The Dumpling Queen Review: Ma Li Shines In Tearjerking Rags-to-Riches Biopic

The Dumpling Queen Review: Ma Li Shines In Tearjerking Rags-to-Riches Biopic

8 DAYS·2025-06-26 01:00

The Dumpling Queen (NC16) 

Starring Ma Li, Kara Wai, Zhu Yawen, Ben Yuen

Directed by Andrew Lau

This film looks like a CNY food comedy. But it's actually a dramatised biopic, based on a real China rags-to-riches success story, made to not tug, but tear out our heartstrings. We’re talking scene after scene of moving underdog perseverance milked to make us cry.

I fell for it.

A single mother, Zang Jianhe (Ma Li from Successor, Moon Man), from Qingdao, Shandong, lands in Hong Kong in 1977 as an illegal immigrant with two young daughters.
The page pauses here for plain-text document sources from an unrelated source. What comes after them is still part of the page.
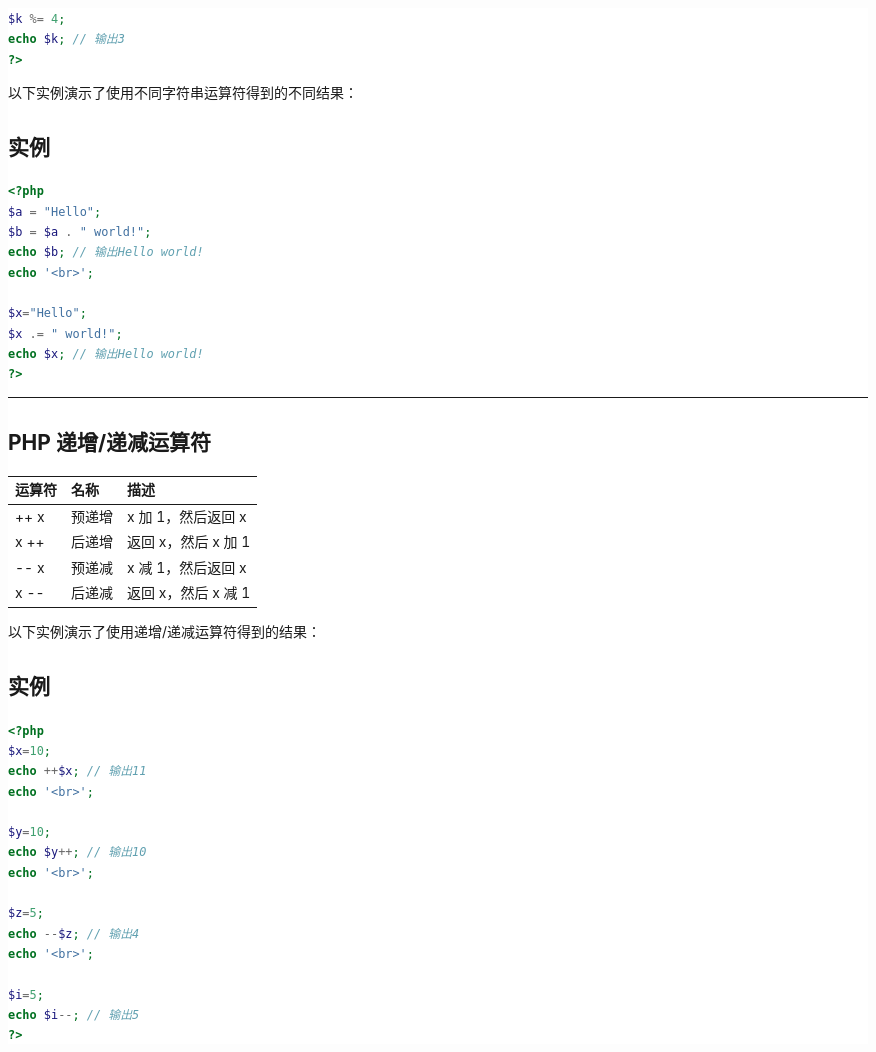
 ```php
$k %= 4;
echo $k; // 输出3
?>
```



以下实例演示了使用不同字符串运算符得到的不同结果：

## 实例

```php
<?php
$a = "Hello";
$b = $a . " world!";
echo $b; // 输出Hello world! 
echo '<br>';

$x="Hello";
$x .= " world!";
echo $x; // 输出Hello world! 
?>
```

------

## PHP 递增/递减运算符

| 运算符 | 名称   | 描述                |
| :----- | :----- | :------------------ |
| ++ x   | 预递增 | x 加 1，然后返回 x  |
| x ++   | 后递增 | 返回 x，然后 x 加 1 |
| -- x   | 预递减 | x 减 1，然后返回 x  |
| x --   | 后递减 | 返回 x，然后 x 减 1 |

以下实例演示了使用递增/递减运算符得到的结果：

## 实例



```php
<?php
$x=10; 
echo ++$x; // 输出11
echo '<br>';

$y=10; 
echo $y++; // 输出10
echo '<br>';

$z=5;
echo --$z; // 输出4
echo '<br>';

$i=5;
echo $i--; // 输出5
?>
```
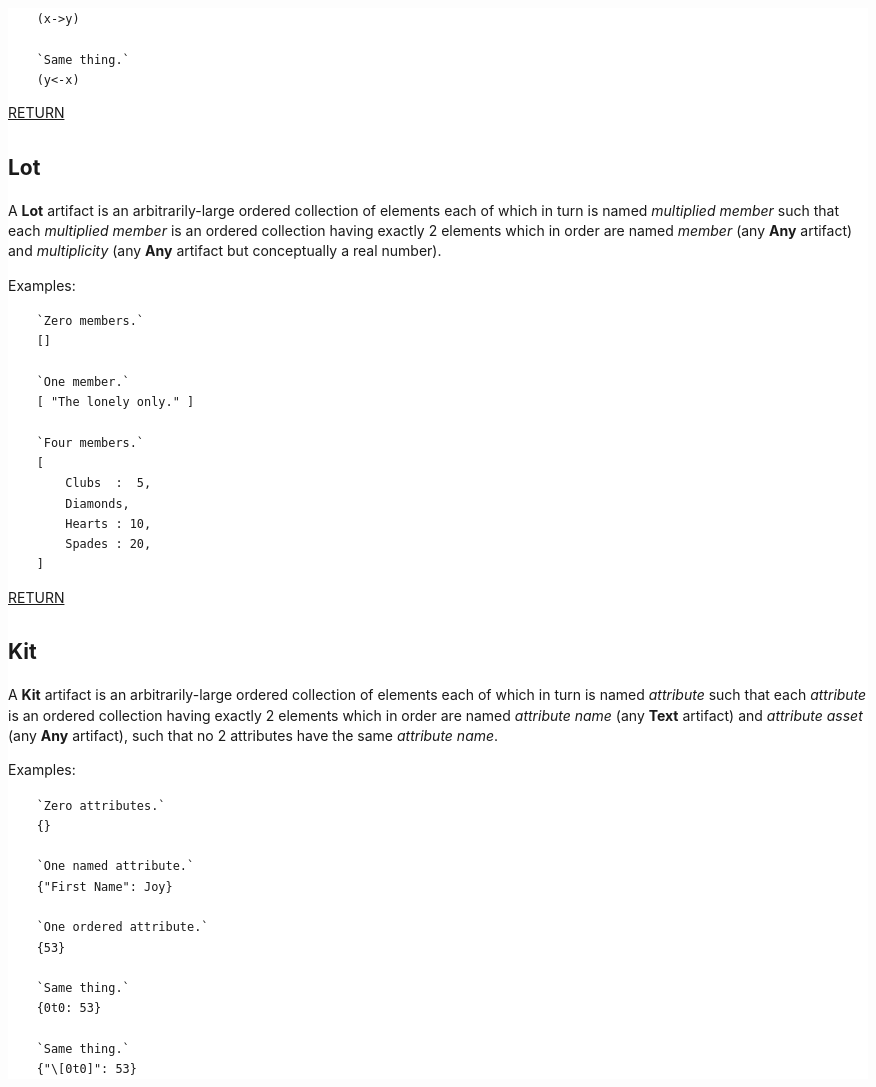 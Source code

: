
 ```
    (x->y)

    `Same thing.`
    (y<-x)
```

[RETURN](#TOP)

<a name="Lot"></a>

## Lot

A **Lot** artifact is an arbitrarily-large ordered collection of elements
each of which in turn is named *multiplied member* such that each
*multiplied member* is an ordered collection having exactly 2 elements
which in order are named *member* (any **Any** artifact) and *multiplicity*
(any **Any** artifact but conceptually a real number).

Examples:

```
    `Zero members.`
    []

    `One member.`
    [ "The lonely only." ]

    `Four members.`
    [
        Clubs  :  5,
        Diamonds,
        Hearts : 10,
        Spades : 20,
    ]
```

[RETURN](#TOP)

<a name="Kit"></a>

## Kit

A **Kit** artifact is an arbitrarily-large ordered collection of elements
each of which in turn is named *attribute* such that each
*attribute* is an ordered collection having exactly 2 elements
which in order are named *attribute name* (any **Text** artifact)
and *attribute asset* (any **Any** artifact),
such that no 2 attributes have the same *attribute name*.

Examples:

```
    `Zero attributes.`
    {}

    `One named attribute.`
    {"First Name": Joy}

    `One ordered attribute.`
    {53}

    `Same thing.`
    {0t0: 53}

    `Same thing.`
    {"\[0t0]": 53}

```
Dumped by her husband for a new family in Thailand, she faces incredible odds, setbacks, a serious back injury and a baffling Cantonese dialect. Overcoming continual blows, including a can't-it-take-anymore farewell moment on a rooftop, she last-resorts to selling homemade dumplings at Wan Chai Ferry Pier. Ignored and fleeing police raids, she fine-tunes her dumplings until they become a global brand called Wanchai Ferry.

“You’re just a mainlander,” the pigtailed country bumpkin is mocked by HK's harsh no-money-no-nothing society. “I’m strong,” Zang slaps her arms, willing to do anything.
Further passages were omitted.